“For many generations we have wondered if we are alone,” says Dr Daphne Stam. Earth is home to a large variety of lifeforms, from primitive organisms to human beings. Rather than having telescopes point outwards, Stam argues that the best way to find life is by taking a selfie of Earth.
Stam is an Associate Professor of Planetary Sciences at the TU Delft Faculty of Aerospace Engineering. What she finds particularly interesting is the atmosphere of planets, both in our solar system and beyond, and observing that in order to detect life. Venus was thought to support life, but the planet is subject to extreme gas house effects, not even fruit flies could survive there. Mars was also considered a planet suitable for life, but due to low temperatures life on the surface is unlikely.

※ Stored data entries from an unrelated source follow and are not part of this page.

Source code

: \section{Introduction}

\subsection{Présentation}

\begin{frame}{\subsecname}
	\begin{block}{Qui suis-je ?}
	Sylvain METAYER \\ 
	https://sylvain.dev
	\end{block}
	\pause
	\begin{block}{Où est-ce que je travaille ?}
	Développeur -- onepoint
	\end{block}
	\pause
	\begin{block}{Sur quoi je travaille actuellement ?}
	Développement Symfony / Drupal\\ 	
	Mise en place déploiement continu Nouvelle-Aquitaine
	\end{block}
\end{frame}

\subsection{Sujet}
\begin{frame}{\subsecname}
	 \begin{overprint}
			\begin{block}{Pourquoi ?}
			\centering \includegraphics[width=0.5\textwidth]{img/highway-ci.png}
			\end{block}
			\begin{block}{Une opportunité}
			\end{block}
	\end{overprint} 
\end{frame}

“There are billions of stars with planets of different compositions orbiting them. “But it is difficult to take good pictures of them.” When Voyager 1 was 6 billion kilometers away from Earth, it took a picture of the planet. On the photo Earth is but a small blue dot. “How would you know whether there is life on a planet with images of planets even further away?” she asks. Snapshots are not sufficient. Stam argues that observations over time measuring changes of colors, brightness and the specific directions of light waves bouncing off planets will help understand if a planet has the capability to support life.

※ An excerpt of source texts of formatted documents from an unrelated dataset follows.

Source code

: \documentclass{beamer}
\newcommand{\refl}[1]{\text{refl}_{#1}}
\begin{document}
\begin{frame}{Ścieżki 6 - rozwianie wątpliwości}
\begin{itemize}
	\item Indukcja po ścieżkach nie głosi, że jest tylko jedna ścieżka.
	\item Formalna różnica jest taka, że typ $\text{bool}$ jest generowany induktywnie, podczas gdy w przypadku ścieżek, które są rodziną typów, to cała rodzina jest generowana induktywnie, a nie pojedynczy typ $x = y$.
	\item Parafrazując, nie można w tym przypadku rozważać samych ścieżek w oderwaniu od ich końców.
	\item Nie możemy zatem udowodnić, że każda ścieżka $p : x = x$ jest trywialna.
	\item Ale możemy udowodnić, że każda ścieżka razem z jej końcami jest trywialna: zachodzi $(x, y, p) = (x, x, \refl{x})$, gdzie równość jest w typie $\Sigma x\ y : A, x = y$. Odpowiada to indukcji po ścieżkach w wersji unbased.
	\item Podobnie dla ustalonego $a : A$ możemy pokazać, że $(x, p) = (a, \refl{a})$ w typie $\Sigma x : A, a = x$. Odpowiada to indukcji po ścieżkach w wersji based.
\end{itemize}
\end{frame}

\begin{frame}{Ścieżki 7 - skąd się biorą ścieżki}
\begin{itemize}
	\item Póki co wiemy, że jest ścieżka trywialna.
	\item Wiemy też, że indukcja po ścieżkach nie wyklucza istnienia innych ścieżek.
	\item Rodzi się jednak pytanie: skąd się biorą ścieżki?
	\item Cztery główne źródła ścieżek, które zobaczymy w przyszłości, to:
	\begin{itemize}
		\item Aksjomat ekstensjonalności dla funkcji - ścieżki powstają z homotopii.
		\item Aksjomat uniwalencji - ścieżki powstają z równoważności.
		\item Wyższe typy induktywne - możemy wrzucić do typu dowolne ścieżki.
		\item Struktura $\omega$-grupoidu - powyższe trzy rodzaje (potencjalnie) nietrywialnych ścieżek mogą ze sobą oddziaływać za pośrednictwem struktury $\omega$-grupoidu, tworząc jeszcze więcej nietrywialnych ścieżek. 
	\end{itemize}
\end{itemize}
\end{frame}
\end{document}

In order to know what to look for Stam wants to apply this approach to Earth. “We’re building an instrument that can measure these small wave direction and color changes to make these types of observations of Earth.” The intention is to place it on the moon, where it can operate autonomously and can clearly see all of Earth as well as its rotation. This will help identify what to look for when observing other planets. “I look forward to the day we will be able to observe ourselves from the moon with our instrument.”